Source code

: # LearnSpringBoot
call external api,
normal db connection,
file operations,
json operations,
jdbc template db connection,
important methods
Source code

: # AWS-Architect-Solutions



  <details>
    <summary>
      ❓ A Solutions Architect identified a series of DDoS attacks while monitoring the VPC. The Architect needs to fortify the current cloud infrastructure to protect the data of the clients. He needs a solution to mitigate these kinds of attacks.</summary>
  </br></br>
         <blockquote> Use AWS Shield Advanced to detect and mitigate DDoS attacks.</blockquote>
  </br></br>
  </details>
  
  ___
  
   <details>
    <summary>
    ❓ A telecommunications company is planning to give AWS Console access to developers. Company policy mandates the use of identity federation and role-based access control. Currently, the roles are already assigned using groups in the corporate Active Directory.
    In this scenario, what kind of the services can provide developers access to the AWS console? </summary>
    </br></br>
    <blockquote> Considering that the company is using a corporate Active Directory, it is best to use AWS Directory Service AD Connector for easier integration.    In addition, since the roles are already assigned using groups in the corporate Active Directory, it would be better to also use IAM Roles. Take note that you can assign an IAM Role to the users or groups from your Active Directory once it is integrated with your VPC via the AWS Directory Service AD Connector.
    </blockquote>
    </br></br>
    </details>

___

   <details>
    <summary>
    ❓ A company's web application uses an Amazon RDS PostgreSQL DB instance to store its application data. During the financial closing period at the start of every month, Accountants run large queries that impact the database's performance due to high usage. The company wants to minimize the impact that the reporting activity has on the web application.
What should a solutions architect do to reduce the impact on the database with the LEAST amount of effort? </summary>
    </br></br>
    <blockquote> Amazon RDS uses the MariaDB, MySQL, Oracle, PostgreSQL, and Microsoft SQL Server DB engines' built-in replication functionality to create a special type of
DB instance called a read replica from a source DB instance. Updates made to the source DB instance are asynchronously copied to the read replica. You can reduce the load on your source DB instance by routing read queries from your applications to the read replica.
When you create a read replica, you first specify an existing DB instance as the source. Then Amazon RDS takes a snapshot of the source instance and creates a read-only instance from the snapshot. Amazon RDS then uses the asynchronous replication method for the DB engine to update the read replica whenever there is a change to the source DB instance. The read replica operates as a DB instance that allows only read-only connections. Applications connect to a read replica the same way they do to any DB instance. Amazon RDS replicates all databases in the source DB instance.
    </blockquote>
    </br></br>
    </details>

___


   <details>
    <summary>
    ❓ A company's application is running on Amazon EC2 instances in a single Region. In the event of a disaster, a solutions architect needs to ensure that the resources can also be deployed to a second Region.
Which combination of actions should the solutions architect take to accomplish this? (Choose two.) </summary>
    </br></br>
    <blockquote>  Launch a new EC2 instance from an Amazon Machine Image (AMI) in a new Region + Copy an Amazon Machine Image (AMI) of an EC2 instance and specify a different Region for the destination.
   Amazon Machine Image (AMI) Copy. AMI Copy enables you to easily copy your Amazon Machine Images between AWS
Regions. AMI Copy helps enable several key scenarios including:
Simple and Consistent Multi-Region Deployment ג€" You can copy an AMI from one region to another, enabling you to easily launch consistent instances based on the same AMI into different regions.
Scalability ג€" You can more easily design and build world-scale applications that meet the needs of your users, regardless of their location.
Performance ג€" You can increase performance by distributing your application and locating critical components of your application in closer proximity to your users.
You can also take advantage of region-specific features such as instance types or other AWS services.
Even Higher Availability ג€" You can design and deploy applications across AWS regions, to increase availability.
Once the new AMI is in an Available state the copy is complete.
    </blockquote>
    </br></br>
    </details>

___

• • • • • • •

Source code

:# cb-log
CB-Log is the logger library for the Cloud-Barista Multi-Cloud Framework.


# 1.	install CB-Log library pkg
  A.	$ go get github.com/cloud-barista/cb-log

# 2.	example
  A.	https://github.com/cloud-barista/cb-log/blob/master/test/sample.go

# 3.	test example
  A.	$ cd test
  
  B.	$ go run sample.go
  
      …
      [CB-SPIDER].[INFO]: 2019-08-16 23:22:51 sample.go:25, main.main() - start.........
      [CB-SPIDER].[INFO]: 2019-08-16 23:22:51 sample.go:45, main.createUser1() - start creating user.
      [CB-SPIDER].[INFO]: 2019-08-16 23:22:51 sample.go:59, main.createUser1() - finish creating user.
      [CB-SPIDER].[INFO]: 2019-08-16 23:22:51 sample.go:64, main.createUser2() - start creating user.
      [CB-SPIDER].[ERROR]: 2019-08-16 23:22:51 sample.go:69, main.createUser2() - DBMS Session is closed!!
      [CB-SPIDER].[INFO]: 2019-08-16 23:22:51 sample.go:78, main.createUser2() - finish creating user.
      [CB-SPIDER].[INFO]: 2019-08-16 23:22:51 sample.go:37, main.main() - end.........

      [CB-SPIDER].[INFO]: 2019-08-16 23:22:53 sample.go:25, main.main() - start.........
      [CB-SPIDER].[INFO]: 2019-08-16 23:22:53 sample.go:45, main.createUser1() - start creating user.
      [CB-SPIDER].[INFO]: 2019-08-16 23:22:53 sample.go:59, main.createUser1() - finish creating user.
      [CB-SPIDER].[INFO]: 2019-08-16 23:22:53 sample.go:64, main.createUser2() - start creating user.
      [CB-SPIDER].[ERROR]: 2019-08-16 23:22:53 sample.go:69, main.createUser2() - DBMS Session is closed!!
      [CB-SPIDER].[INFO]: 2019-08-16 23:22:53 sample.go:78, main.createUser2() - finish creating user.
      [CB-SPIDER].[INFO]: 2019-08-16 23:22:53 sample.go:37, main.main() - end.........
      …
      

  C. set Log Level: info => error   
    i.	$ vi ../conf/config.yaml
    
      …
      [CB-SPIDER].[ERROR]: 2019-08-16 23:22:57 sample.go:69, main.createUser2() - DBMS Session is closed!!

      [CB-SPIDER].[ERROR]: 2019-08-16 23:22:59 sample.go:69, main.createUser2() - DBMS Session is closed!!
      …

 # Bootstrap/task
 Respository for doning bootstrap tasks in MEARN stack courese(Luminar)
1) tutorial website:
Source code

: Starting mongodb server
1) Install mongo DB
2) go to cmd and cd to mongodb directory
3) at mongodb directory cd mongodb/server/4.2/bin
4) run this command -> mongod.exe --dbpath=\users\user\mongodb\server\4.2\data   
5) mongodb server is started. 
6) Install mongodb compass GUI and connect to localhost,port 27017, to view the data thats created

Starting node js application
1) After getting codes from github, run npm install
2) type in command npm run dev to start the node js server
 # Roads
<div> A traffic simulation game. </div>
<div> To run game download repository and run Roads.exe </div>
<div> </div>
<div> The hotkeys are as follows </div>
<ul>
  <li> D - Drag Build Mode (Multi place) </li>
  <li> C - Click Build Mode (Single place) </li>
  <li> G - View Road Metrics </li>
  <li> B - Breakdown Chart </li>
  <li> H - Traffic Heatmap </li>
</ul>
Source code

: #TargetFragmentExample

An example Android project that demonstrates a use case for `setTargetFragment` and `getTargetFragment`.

• • • • • • •

**Aim of the task:** Copy every line from the data that includes the string "PostgreSQL".

**Your response:**
    ❓ A company's web application uses an Amazon RDS PostgreSQL DB instance to store its application data. During the financial closing period at the start of every month, Accountants run large queries that impact the database's performance due to high usage. The company wants to minimize the impact that the reporting activity has on the web application.
    <blockquote> Amazon RDS uses the MariaDB, MySQL, Oracle, PostgreSQL, and Microsoft SQL Server DB engines' built-in replication functionality to create a special type of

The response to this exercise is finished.